Alcuni di loro hanno retto il dicastero per pochi mesi, come il costituzionalista Leopoldo Elia, che servì un interim nell'aprile – maggio 1994, altri sono stati rinominati più volte come Giulio Andreotti. E qui sta il problema. Quando a capo degli Esteri c'è un politico forte, che comprende l'importanza per l'Italia della presenza degli italiani all'estero, la nostra politica internazionale si accende di idee e interventi che beneficiano sia il popolo migrante che la madrepatria. Al contrario, quando il vertice del MAECI viene affidato a un Ministro debole, il compito di definire  la politica e le politiche – politics and policies, come dicono gli amici anglofoni – ricade sulle spalle dei diplomatici. Intendiamoci bene. Ho affermato più volte pubblicamente che il nostro corpo diplomatico è fra i migliori, se non il migliore, del mondo. La mia non è piaggeria, ma una convinzione maturata nei molti anni in cui ho dialogato con Ambasciatori, Consoli, Direttori Generali e Consiglieri diplomatici.

Ma il mestiere del diplomatico è molto diverso da quello del politico. Le valutazioni e i princìpi che stanno alla base delle loro decisioni rispondono ad altre logiche. Facciamo un esempio: l'Ambasciatore Giulio Terzi di Sant'Agata, nominato Ministro degli Esteri nel 2011, si dimise platealmente nel corso di un'audizione alla Camera dei Deputati, perché il Governo di allora aveva deciso di rimandare in India i due marò, falsamente accusati di omicidio. A quell'epoca, i marò erano stati da poco riportati in Italia per merito del lavoro di Staffan de Mistura, un altro diplomatico, già sottosegretario poi Vice Ministro agli Esteri, nominato nel 2013 inviato speciale in India per il loro caso. Detto questo, veniamo al dunque. La legge istitutiva del Com.It.Es. è datata 2003 e ha urgente bisogno di aggiornamenti, rafforzamenti e precisazioni. La legge del 2003 non è il frutto diretto dei suggerimenti delle rappresentanze elette e associative degli italiani all'estero, ma di un tavolo di lavoro della Farnesina, cui il CGIE fu ammesso soltanto inizialmente. Ovviamente anche il parlamento fece la sua parte nel produrre un testo confuso, che non ne definisce chiaramente la natura né i compiti.
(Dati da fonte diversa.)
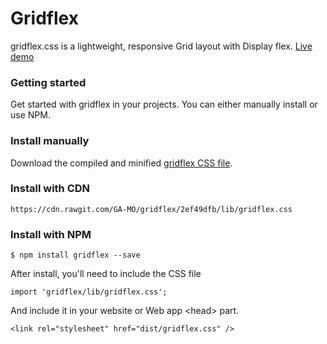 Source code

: # Gridflex
gridflex.css is a lightweight, responsive Grid layout with Display flex.
[Live demo](https://ga-mo.github.io/gridflex/demo/)

### Getting started

Get started with gridflex in your projects. You can either manually install or use NPM.

### Install manually
Download the compiled and minified [gridflex CSS file](https://github.com/GA-MO/gridflex/tree/master/lib).

### Install with CDN

```
https://cdn.rawgit.com/GA-MO/gridflex/2ef49dfb/lib/gridflex.css
```

### Install with NPM

```
$ npm install gridflex --save
```
After install, you'll need to include the CSS file

```
import 'gridflex/lib/gridflex.css';
```
And include it in your website or Web app &lt;head&gt; part.

```
<link rel="stylesheet" href="dist/gridflex.css" />
```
Questa legge lascia ampio adito a interpretazioni inaccettabili e prevede strane procedure di "pulizia" interna, dipendenti dall'area politica di riferimento delle maggioranze in carica. Prima fra tutte, vi è la stupidaggine giuridico–legislativa dell'aver fatto riferimento all'istituto della "ineleggibilità" invece che alla "incandidabilità" e aver previsto divieti diversi, tassativi quelli a carico di tre categorie, compresi i detentori di cariche istituzionali a qualunque livello internazionale. Si lascia invece al Com.It.Es. stesso di decidere se "gli amministratori e i legali rappresentanti dei comitati per l'assistenza che ricevono finanziamenti pubblici" sono eleggibili o no, ma soltanto dopo la loro elezione! Con questa dizione il legislatore e il MAECI indicavano chiaramente i Co.As.It., Comitati per l'Assistenza agli Italiani, che operano ancora in parecchi Paesi, mentre ormai le decisioni dei Com.It.Es. in proposito si rivolgono esclusivamente contro gli operatori di Patronato e li dichiarano ineleggibili o no a seconda delle appartenenze di partito.  

Il CGIE uscente, in consultazione con le rappresentanze elette e associative delle comunità, aveva prodotto nel 2017, e approvato all'unanimità, una proposta di riforma della legge istitutiva dei Com.It.Es. che regolava alcuni punti chiave, fra cui proprio quello dell'incandidabilità, per evitare le solite delibere a favore di chi piace alle maggioranze interne e contro chi appartiene all'orticello aborrito. Il testo era stato presentato nel 2021 alla Camera, così com'era, dall'allora deputata Fucsia Nissoli di Forza Italia e, con due miglioramenti, dall'allora capogruppo del Partito Democratico Lia Quartapelle. La Commissione competente aveva licenziato un testo unitario, la cui discussione era prevista in aula quando, in seguito alla bagarre che ha provocato le dimissioni irrevocabili di Mario Draghi, il Presidente Mattarella ha indetto le elezioni anticipate. Perché era trascorso tanto tempo fra il varo della proposta del CGIE e la presentazione ufficiale ai legislatori? Perché, diciamolo con tutta serenità, il Ministro degli Esteri uscente, Luigi Di Maio, si è totalmente disinteressato dei 6 milioni e mezzo di italiani e dei 150 milioni di italici che vivono all'estero. Non è mai venuto personalmente alle riunioni del CGIE di cui è, per legge, Presidente. Si è limitato, in 5 anni, a intervenire un paio di volte o poco più, da remoto, per recitare cortesi saluti scritti dai diplomatici. L'obbligatoria relazione di governo era recitata dai diplomatici che, non potendo annunciare le politiche che il Governo intendeva concretizzare per gli italiani all'estero, narravano, con dovizia di utilissimi dati, tutto quanto era stato fatto dalla Farnesina. Che dire dei due sottosegretari di Stato in carica nello stesso periodo? In verità, sono apparsi tutti e due regolarmente alle riunioni, per leggere, in eventuale alternativa ai diplomatici , documenti scritti dai loro capi gabinetto, con una differenza.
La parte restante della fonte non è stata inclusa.